[Aim of the task]:
Find every line of the listing below where "clone" appears, and copy it.

────────────────────────────────────────

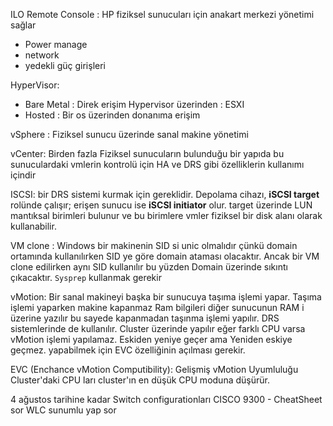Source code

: ILO Remote Console : 
HP fiziksel sunucuları için anakart merkezi yönetimi sağlar 
- Power manage
- network
- yedekli güç girişleri

HyperVisor: 

- Bare Metal : Direk erişim Hypervisor üzerinden : ESXI 
- Hosted : Bir os üzerinden donanıma erişim

vSphere : 
Fiziksel sunucu üzerinde sanal makine yönetimi 

vCenter: 
Birden fazla Fiziksel sunucuların bulunduğu bir yapıda bu sunuculardaki vmlerin kontrolü için 
HA ve DRS gibi özelliklerin kullanımı içindir

ISCSI:
bir DRS sistemi kurmak için gereklidir.
Depolama cihazı, **iSCSI target** rolünde çalışır; erişen sunucu ise **iSCSI initiator** olur.
target üzerinde LUN mantıksal birimleri bulunur ve bu birimlere vmler fiziksel bir disk alanı olarak kullanabilir.


VM clone :
Windows bir makinenin SID si unic olmalıdır çünkü domain ortamında kullanılırken SID ye göre domain ataması olacaktır. Ancak bir VM clone edilirken aynı SID kullanılır bu yüzden Domain üzerinde sıkıntı çıkacaktır. `Sysprep` kullanmak gerekir

vMotion: 
Bir sanal makineyi başka bir sunucuya taşıma işlemi yapar. Taşıma işlemi yaparken makine kapanmaz Ram bilgileri diğer sunucunun RAM i üzerine yazılır bu sayede kapanmadan taşınma işlemi yapılır. DRS sistemlerinde de kullanılır.
Cluster üzerinde yapılır eğer farklı CPU varsa vMotion işlemi yapılamaz. Eskiden yeniye geçer ama Yeniden eskiye geçmez. yapabilmek için EVC özelliğinin açılması gerekir.

EVC (Enchance vMotion Computibility):
Gelişmiş vMotion Uyumluluğu 
Cluster'daki CPU ları cluster'ın en düşük CPU moduna düşürür.

4 ağustos tarihine kadar
Switch configurationları CISCO 9300 - CheatSheet sor
WLC
sunumlu yap 
sor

────────────────────────────────────────

[Output of the exercise]:
VM clone :
Windows bir makinenin SID si unic olmalıdır çünkü domain ortamında kullanılırken SID ye göre domain ataması olacaktır. Ancak bir VM clone edilirken aynı SID kullanılır bu yüzden Domain üzerinde sıkıntı çıkacaktır. `Sysprep` kullanmak gerekir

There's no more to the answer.